■ Brief
Repeat the records below exactly, leaving out every picture.

■ Records to process
= Beginning of Section =

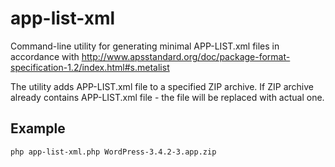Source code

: app-list-xml
============

Command-line utility for generating minimal APP-LIST.xml files in accordance with http://www.apsstandard.org/doc/package-format-specification-1.2/index.html#s.metalist


The utility adds APP-LIST.xml file to a specified ZIP archive. If ZIP archive already contains APP-LIST.xml file - the file will be replaced with actual one.

## Example

    php app-list-xml.php WordPress-3.4.2-3.app.zip

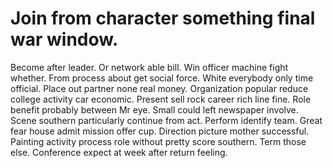 
# Join from character something final war window.
Become after leader. Or network able bill. Win officer machine fight whether.
From process about get social force. White everybody only time official. Place out partner none real money.
Organization popular reduce college activity car economic. Present sell rock career rich line fine.
Role benefit probably between Mr eye.
Small could left newspaper involve. Scene southern particularly continue from act. Perform identify team. Great fear house admit mission offer cup.
Direction picture mother successful. Painting activity process role without pretty score southern. Term those else. Conference expect at week after return feeling.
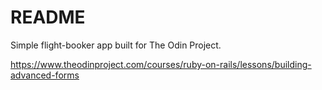 # README

Simple flight-booker app built for The Odin Project. 

https://www.theodinproject.com/courses/ruby-on-rails/lessons/building-advanced-forms
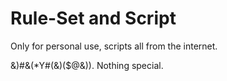 # Rule-Set and Script

Only for personal use, scripts all from the internet.

&)#&(*Y#(&)($@&)). Nothing special.
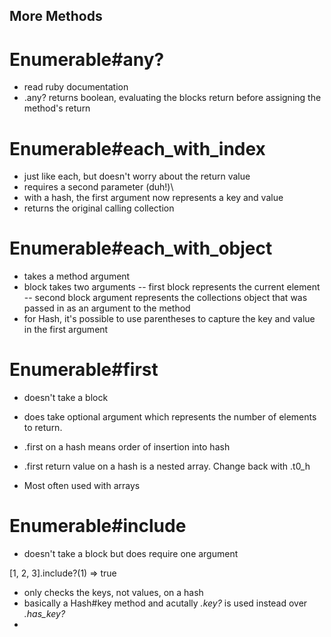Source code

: ## More Methods
 # Enumerable#any?
 - read ruby documentation
 - .any? returns boolean, evaluating the blocks return before assigning the method's return

 # Enumerable#each_with_index
 - just like each, but doesn't worry about the return value
 - requires a second parameter (duh!)\
 - with a hash, the first argument now represents a key and value
 - returns the original calling collection

 # Enumerable#each_with_object
 - takes a method argument
 - block takes two arguments
  -- first block represents the current element
  -- second block argument represents the collections object that was passed in as an argument to the method
 - for Hash, it's possible to use parentheses to capture the key and value in the first argument

 # Enumerable#first
 - doesn't take a block
 - does take optional argument which represents the number of elements to return.

 - .first on a hash means order of insertion into hash
 - .first return value on a hash is a nested array. Change back with .t0_h
 - Most often used with arrays

 # Enumerable#include
 - doesn't take a block but does require one argument

[1, 2, 3].include?(1)
 => true

  - only checks the keys, not values, on a hash
  - basically a Hash#key method and acutally *.key?* is used instead over *.has_key?*
  -
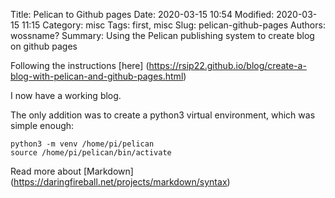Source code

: Title: Pelican to Github pages
Date: 2020-03-15 10:54
Modified: 2020-03-15 11:15
Category: misc
Tags: first, misc
Slug: pelican-github-pages
Authors: wossname?
Summary: Using the Pelican publishing system to create blog on github pages

Following the instructions [here]
(https://rsip22.github.io/blog/create-a-blog-with-pelican-and-github-pages.html)

I now have a working blog.


The only addition was to create a python3 virtual environment, which was simple enough:

	python3 -m venv /home/pi/pelican
	source /home/pi/pelican/bin/activate


Read more about [Markdown] (https://daringfireball.net/projects/markdown/syntax)


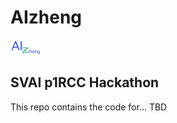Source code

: # AIzheng

<img src="images/AIzhengLogo.png" height="24" width="48">

## SVAI p1RCC Hackathon

This repo contains the code for... TBD
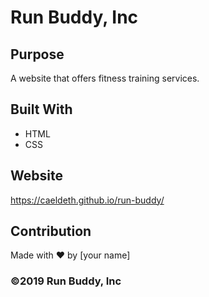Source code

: # Run Buddy, Inc

## Purpose
A website that offers fitness training services. 

## Built With
* HTML
* CSS

## Website
https://caeldeth.github.io/run-buddy/

## Contribution
Made with ❤️ by [your name]

### ©️2019 Run Buddy, Inc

= End of Section =

■ Worked solution
Source code

: app-list-xml
============

Command-line utility for generating minimal APP-LIST.xml files in accordance with http://www.apsstandard.org/doc/package-format-specification-1.2/index.html#s.metalist


The utility adds APP-LIST.xml file to a specified ZIP archive. If ZIP archive already contains APP-LIST.xml file - the file will be replaced with actual one.

## Example

    php app-list-xml.php WordPress-3.4.2-3.app.zip

# Join from character something final war window.
Become after leader. Or network able bill. Win officer machine fight whether.
From process about get social force. White everybody only time official. Place out partner none real money.
Organization popular reduce college activity car economic. Present sell rock career rich line fine.
Role benefit probably between Mr eye.
Small could left newspaper involve. Scene southern particularly continue from act. Perform identify team. Great fear house admit mission offer cup.
Direction picture mother successful. Painting activity process role without pretty score southern. Term those else. Conference expect at week after return feeling.
 # README

Simple flight-booker app built for The Odin Project. 

https://www.theodinproject.com/courses/ruby-on-rails/lessons/building-advanced-forms
 # Rule-Set and Script

Only for personal use, scripts all from the internet.

&)#&(*Y#(&)($@&)). Nothing special.
Source code

: ## More Methods
 # Enumerable#any?
 - read ruby documentation
 - .any? returns boolean, evaluating the blocks return before assigning the method's return

 # Enumerable#each_with_index
 - just like each, but doesn't worry about the return value
 - requires a second parameter (duh!)\
 - with a hash, the first argument now represents a key and value
 - returns the original calling collection

 # Enumerable#each_with_object
 - takes a method argument
 - block takes two arguments
  -- first block represents the current element
  -- second block argument represents the collections object that was passed in as an argument to the method
 - for Hash, it's possible to use parentheses to capture the key and value in the first argument

 # Enumerable#first
 - doesn't take a block
 - does take optional argument which represents the number of elements to return.

 - .first on a hash means order of insertion into hash
 - .first return value on a hash is a nested array. Change back with .t0_h
 - Most often used with arrays

 # Enumerable#include
 - doesn't take a block but does require one argument

[1, 2, 3].include?(1)
 => true

  - only checks the keys, not values, on a hash
  - basically a Hash#key method and acutally *.key?* is used instead over *.has_key?*
  -
Source code

: Title: Pelican to Github pages
Date: 2020-03-15 10:54
Modified: 2020-03-15 11:15
Category: misc
Tags: first, misc
Slug: pelican-github-pages
Authors: wossname?
Summary: Using the Pelican publishing system to create blog on github pages

Following the instructions [here]
(https://rsip22.github.io/blog/create-a-blog-with-pelican-and-github-pages.html)

I now have a working blog.


The only addition was to create a python3 virtual environment, which was simple enough:

	python3 -m venv /home/pi/pelican
	source /home/pi/pelican/bin/activate


Read more about [Markdown] (https://daringfireball.net/projects/markdown/syntax)


Source code

: # AIzheng

<img src="images/AIzhengLogo.png" height="24" width="48">

## SVAI p1RCC Hackathon

This repo contains the code for... TBD
Source code

: # Run Buddy, Inc

## Purpose
A website that offers fitness training services. 

## Built With
* HTML
* CSS

## Website
https://caeldeth.github.io/run-buddy/

## Contribution
Made with ❤️ by [your name]

### ©️2019 Run Buddy, Inc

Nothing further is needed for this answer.